── Given data

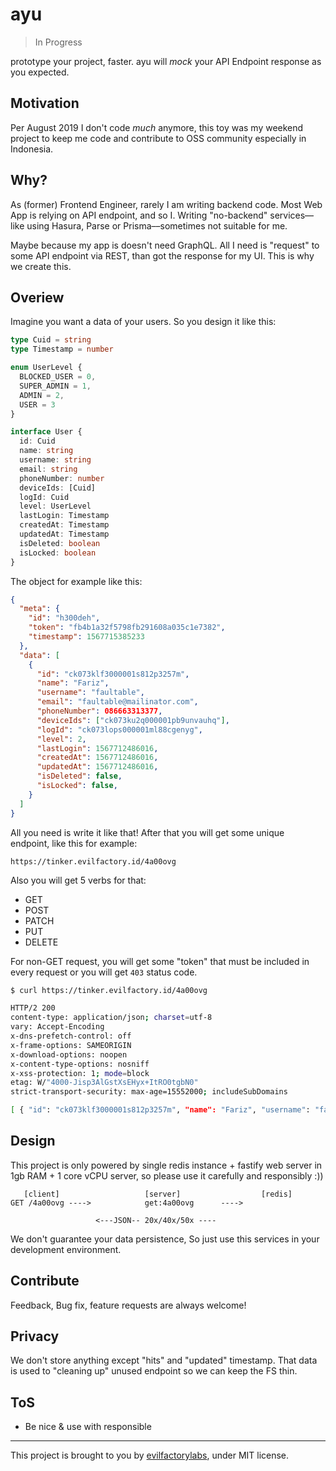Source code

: # ayu

> In Progress

prototype your project, faster. ayu will _mock_ your API Endpoint response
as you expected.

## Motivation

Per August 2019 I don't code _much_ anymore, this toy was my weekend project
to keep me code and contribute to OSS community especially in Indonesia.

## Why?

As (former) Frontend Engineer, rarely I am writing backend code. Most Web App
is relying on API endpoint, and so I. Writing "no-backend" services––like using Hasura,
Parse or Prisma––sometimes not suitable for me.

Maybe because my app is doesn't need GraphQL. All I need is "request" to some API endpoint via REST,
than got the response for my UI. This is why we create this.

## Overiew

Imagine you want a data of your users. So you design it like this:

```typescript
type Cuid = string
type Timestamp = number

enum UserLevel {
  BLOCKED_USER = 0,
  SUPER_ADMIN = 1,
  ADMIN = 2,
  USER = 3
}

interface User {
  id: Cuid
  name: string
  username: string
  email: string
  phoneNumber: number
  deviceIds: [Cuid]
  logId: Cuid
  level: UserLevel
  lastLogin: Timestamp
  createdAt: Timestamp
  updatedAt: Timestamp
  isDeleted: boolean
  isLocked: boolean
}

```

The object for example like this:

```json
{
  "meta": {
    "id": "h300deh",
    "token": "fb4b1a32f5798fb291608a035c1e7382",
    "timestamp": 1567715385233
  },
  "data": [
    {
      "id": "ck073klf3000001s812p3257m",
      "name": "Fariz",
      "username": "faultable",
      "email": "faultable@mailinator.com",
      "phoneNumber": 086663313377,
      "deviceIds": ["ck073ku2q000001pb9unvauhq"],
      "logId": "ck073lops000001ml88cgenyg",
      "level": 2,
      "lastLogin": 1567712486016,
      "createdAt": 1567712486016,
      "updatedAt": 1567712486016,
      "isDeleted": false,
      "isLocked": false,
    }
  ]
}
```

All you need is write it like that! After that you will get some unique endpoint, like this for example:

```
https://tinker.evilfactory.id/4a00ovg
```

Also you will get 5 verbs for that:

- GET
- POST
- PATCH
- PUT
- DELETE

For non-GET request, you will get some "token" that must be included in every request or you will get `403` status code.

```bash
$ curl https://tinker.evilfactory.id/4a00ovg

HTTP/2 200
content-type: application/json; charset=utf-8
vary: Accept-Encoding
x-dns-prefetch-control: off
x-frame-options: SAMEORIGIN
x-download-options: noopen
x-content-type-options: nosniff
x-xss-protection: 1; mode=block
etag: W/"4000-Jisp3AlGstXsEHyx+ItRO0tgbN0"
strict-transport-security: max-age=15552000; includeSubDomains

[ { "id": "ck073klf3000001s812p3257m", "name": "Fariz", "username": "faultable", "email": "faultable@mailinator.com", "phoneNumber": 086663313377, "deviceIds": ["ck073ku2q000001pb9unvauhq"], "logId": "ck073lops000001ml88cgenyg", "level": 2, "lastLogin": 1567712486016, "createdAt": 1567712486016, "updatedAt": 1567712486016, "isDeleted": false, "isLocked": false, } ]
```

## Design

This project is only powered by single redis instance + fastify web server in 1gb RAM + 1 core vCPU server,
so please use it carefully and responsibly :))

```
   [client]                   [server]                  [redis]
GET /4a00ovg ---->            get:4a00ovg      ---->

                   <---JSON-- 20x/40x/50x ----
```

We don't guarantee your data persistence, So just use this services in your development environment.

## Contribute

Feedback, Bug fix, feature requests are always welcome!

## Privacy

We don't store anything except "hits" and "updated" timestamp. That data is used to "cleaning up" unused endpoint
so we can keep the FS thin.

## ToS

- Be nice & use with responsible

---

This project is brought to you by [evilfactorylabs](https://evilfactory.id), under MIT license.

────

■ **What needs to be done**: Bring together all lines in the records where the word "content" is found.

■ **Task solution**:
content-type: application/json; charset=utf-8
x-content-type-options: nosniff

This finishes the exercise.